PROMPT ▸ What is needed is every line of the material that contains "redis".

ENTRIES SHOWN ▸
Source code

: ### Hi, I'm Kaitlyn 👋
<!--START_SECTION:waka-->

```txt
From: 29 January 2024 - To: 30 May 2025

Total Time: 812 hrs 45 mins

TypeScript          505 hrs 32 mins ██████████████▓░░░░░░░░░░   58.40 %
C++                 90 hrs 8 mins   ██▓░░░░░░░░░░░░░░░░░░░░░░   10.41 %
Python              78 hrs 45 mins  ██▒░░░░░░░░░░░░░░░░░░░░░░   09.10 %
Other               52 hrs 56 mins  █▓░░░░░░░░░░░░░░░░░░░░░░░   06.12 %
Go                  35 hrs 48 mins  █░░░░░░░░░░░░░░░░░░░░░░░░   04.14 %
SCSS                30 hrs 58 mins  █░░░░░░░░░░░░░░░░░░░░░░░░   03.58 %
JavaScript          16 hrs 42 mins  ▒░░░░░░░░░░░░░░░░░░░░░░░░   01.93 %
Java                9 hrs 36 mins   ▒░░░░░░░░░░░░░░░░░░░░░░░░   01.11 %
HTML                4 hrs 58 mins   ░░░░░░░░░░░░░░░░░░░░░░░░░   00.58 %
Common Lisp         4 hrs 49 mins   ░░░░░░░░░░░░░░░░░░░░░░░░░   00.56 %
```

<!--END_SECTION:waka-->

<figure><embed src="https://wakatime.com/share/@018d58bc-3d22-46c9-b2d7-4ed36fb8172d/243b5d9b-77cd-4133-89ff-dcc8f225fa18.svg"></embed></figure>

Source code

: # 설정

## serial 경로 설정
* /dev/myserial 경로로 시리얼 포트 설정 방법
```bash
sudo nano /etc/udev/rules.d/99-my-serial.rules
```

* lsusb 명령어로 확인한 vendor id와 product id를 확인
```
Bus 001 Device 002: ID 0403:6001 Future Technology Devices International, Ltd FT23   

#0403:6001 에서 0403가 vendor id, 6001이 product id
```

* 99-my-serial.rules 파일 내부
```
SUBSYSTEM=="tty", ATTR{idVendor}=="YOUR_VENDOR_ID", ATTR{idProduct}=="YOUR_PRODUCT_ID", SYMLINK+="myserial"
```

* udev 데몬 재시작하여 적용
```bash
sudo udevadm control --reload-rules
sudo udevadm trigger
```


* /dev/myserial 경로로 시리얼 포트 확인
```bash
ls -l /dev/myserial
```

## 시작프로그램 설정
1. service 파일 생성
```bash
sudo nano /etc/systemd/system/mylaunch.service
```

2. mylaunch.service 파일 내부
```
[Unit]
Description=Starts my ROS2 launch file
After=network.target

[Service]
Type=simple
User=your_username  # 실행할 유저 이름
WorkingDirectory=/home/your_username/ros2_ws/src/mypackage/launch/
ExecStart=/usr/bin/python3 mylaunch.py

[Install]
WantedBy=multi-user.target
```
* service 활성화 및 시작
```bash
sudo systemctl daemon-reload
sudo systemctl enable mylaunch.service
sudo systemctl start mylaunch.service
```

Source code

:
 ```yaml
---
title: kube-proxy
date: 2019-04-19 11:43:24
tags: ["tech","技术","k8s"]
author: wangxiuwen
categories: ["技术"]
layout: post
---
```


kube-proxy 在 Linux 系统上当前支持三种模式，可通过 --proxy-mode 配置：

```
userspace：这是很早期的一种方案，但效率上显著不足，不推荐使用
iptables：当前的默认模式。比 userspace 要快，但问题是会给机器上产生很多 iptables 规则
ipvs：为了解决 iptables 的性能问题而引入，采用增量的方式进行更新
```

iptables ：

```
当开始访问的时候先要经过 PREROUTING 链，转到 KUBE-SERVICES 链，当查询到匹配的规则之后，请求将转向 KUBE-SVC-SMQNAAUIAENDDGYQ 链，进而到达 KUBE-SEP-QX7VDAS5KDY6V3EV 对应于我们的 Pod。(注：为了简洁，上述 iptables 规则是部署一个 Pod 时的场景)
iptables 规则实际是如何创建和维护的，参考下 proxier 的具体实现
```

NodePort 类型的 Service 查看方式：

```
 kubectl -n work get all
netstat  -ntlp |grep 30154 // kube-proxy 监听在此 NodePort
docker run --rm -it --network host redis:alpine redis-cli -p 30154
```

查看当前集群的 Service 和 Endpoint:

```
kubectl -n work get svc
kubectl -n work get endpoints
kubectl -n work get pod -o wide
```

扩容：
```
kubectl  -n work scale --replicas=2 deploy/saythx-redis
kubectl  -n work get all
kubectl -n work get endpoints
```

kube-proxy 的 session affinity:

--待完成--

WRITTEN ANSWER ▸
docker run --rm -it --network host redis:alpine redis-cli -p 30154
kubectl  -n work scale --replicas=2 deploy/saythx-redis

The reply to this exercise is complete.